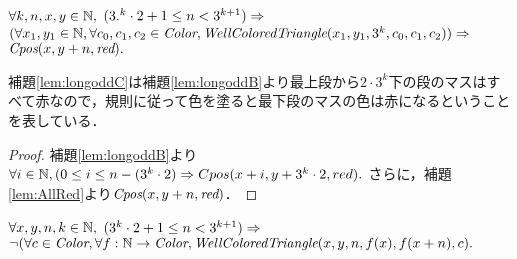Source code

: \begin{lem}[\LongOddC] \label{lem:longoddC}
  $\forall k,n,x,y \in \mathbb{N},$
  $(3.^k\cdot2 + 1 \leq n < 3^{k+1}) \Rightarrow$
  $(\forall x_1,y_1 \in \mathbb{N}, \forall c_0,c_1,c_2 \in \textit{Color}, \textit{WellColoredTriangle}(x_1,y_1,3^k,c_0,c_1,c_2)) \Rightarrow$
  $\textit{Cpos}(x,y+n,\textit{red}).$
\end{lem}
補題\ref{lem:longoddC}は補題\ref{lem:longoddB}より最上段から$2\cdot3^k$下の段のマスはすべて赤なので，規則に従って色を塗ると最下段のマスの色は赤になるということを表している．
\begin{proof}
  補題\ref{lem:longoddB}より$\forall i \in \mathbb{N}, (0 \leq i \leq n-(3^k\cdot2) \Rightarrow Cpos(x+i,y+3^k\cdot2,red).$
  さらに，補題\ref{lem:AllRed}より$\textit{Cpos}(x,y+n,\textit{red})$．
\end{proof}
\begin{lem}[\LongOdd] \label{lem:longodd}
  $\forall x,y,n,k \in \mathbb{N},$
  $(3^k\cdot2 + 1 \leq n < 3^{k+1}) \Rightarrow$
  $\lnot(\forall c \in \textit{Color}, \forall f:\mathbb{N} \to \textit{Color}, \textit{WellColoredTriangle}(x,y,n,f(x),f(x+n), c).$
\end{lem}
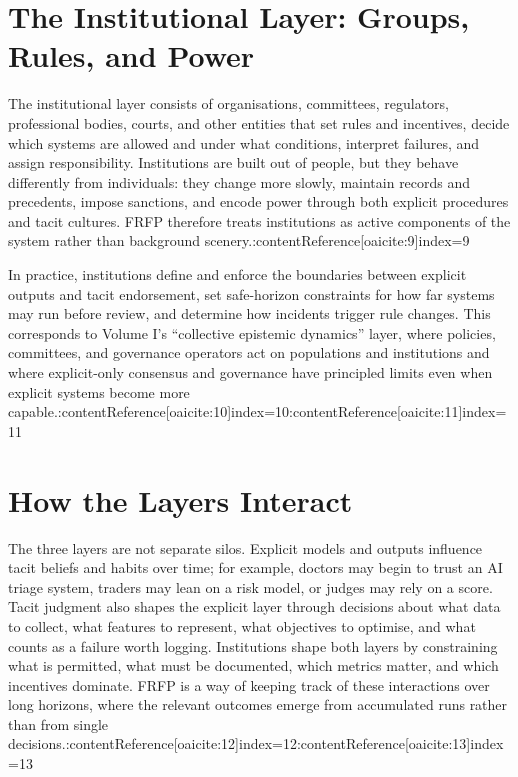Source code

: \section{The Institutional Layer: Groups, Rules, and Power}

The institutional layer consists of organisations, committees, regulators, professional bodies, courts, and other entities that set rules and incentives, decide which systems are allowed and under what conditions, interpret failures, and assign responsibility. Institutions are built out of people, but they behave differently from individuals: they change more slowly, maintain records and precedents, impose sanctions, and encode power through both explicit procedures and tacit cultures. FRFP therefore treats institutions as active components of the system rather than background scenery.:contentReference[oaicite:9]{index=9}

In practice, institutions define and enforce the boundaries between explicit outputs and tacit endorsement, set safe-horizon constraints for how far systems may run before review, and determine how incidents trigger rule changes. This corresponds to Volume I’s ``collective epistemic dynamics'' layer, where policies, committees, and governance operators act on populations and institutions and where explicit-only consensus and governance have principled limits even when explicit systems become more capable.:contentReference[oaicite:10]{index=10}:contentReference[oaicite:11]{index=11}

\section{How the Layers Interact}

The three layers are not separate silos. Explicit models and outputs influence tacit beliefs and habits over time; for example, doctors may begin to trust an AI triage system, traders may lean on a risk model, or judges may rely on a score. Tacit judgment also shapes the explicit layer through decisions about what data to collect, what features to represent, what objectives to optimise, and what counts as a failure worth logging. Institutions shape both layers by constraining what is permitted, what must be documented, which metrics matter, and which incentives dominate. FRFP is a way of keeping track of these interactions over long horizons, where the relevant outcomes emerge from accumulated runs rather than from single decisions.:contentReference[oaicite:12]{index=12}:contentReference[oaicite:13]{index=13}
# # # # # # #
# TO DO:
Output each record above exactly as written. Skip any pictures.

# ANSWER TO THE EXERCISE:
Source code

: \begin{lem}[\LongOddC] \label{lem:longoddC}
  $\forall k,n,x,y \in \mathbb{N},$
  $(3.^k\cdot2 + 1 \leq n < 3^{k+1}) \Rightarrow$
  $(\forall x_1,y_1 \in \mathbb{N}, \forall c_0,c_1,c_2 \in \textit{Color}, \textit{WellColoredTriangle}(x_1,y_1,3^k,c_0,c_1,c_2)) \Rightarrow$
  $\textit{Cpos}(x,y+n,\textit{red}).$
\end{lem}
補題\ref{lem:longoddC}は補題\ref{lem:longoddB}より最上段から$2\cdot3^k$下の段のマスはすべて赤なので，規則に従って色を塗ると最下段のマスの色は赤になるということを表している．
\begin{proof}
  補題\ref{lem:longoddB}より$\forall i \in \mathbb{N}, (0 \leq i \leq n-(3^k\cdot2) \Rightarrow Cpos(x+i,y+3^k\cdot2,red).$
  さらに，補題\ref{lem:AllRed}より$\textit{Cpos}(x,y+n,\textit{red})$．
\end{proof}
\begin{lem}[\LongOdd] \label{lem:longodd}
  $\forall x,y,n,k \in \mathbb{N},$
  $(3^k\cdot2 + 1 \leq n < 3^{k+1}) \Rightarrow$
  $\lnot(\forall c \in \textit{Color}, \forall f:\mathbb{N} \to \textit{Color}, \textit{WellColoredTriangle}(x,y,n,f(x),f(x+n), c).$
\end{lem}
Source code

: \section{The Institutional Layer: Groups, Rules, and Power}

The institutional layer consists of organisations, committees, regulators, professional bodies, courts, and other entities that set rules and incentives, decide which systems are allowed and under what conditions, interpret failures, and assign responsibility. Institutions are built out of people, but they behave differently from individuals: they change more slowly, maintain records and precedents, impose sanctions, and encode power through both explicit procedures and tacit cultures. FRFP therefore treats institutions as active components of the system rather than background scenery.:contentReference[oaicite:9]{index=9}

In practice, institutions define and enforce the boundaries between explicit outputs and tacit endorsement, set safe-horizon constraints for how far systems may run before review, and determine how incidents trigger rule changes. This corresponds to Volume I’s ``collective epistemic dynamics'' layer, where policies, committees, and governance operators act on populations and institutions and where explicit-only consensus and governance have principled limits even when explicit systems become more capable.:contentReference[oaicite:10]{index=10}:contentReference[oaicite:11]{index=11}

\section{How the Layers Interact}

The three layers are not separate silos. Explicit models and outputs influence tacit beliefs and habits over time; for example, doctors may begin to trust an AI triage system, traders may lean on a risk model, or judges may rely on a score. Tacit judgment also shapes the explicit layer through decisions about what data to collect, what features to represent, what objectives to optimise, and what counts as a failure worth logging. Institutions shape both layers by constraining what is permitted, what must be documented, which metrics matter, and which incentives dominate. FRFP is a way of keeping track of these interactions over long horizons, where the relevant outcomes emerge from accumulated runs rather than from single decisions.:contentReference[oaicite:12]{index=12}:contentReference[oaicite:13]{index=13}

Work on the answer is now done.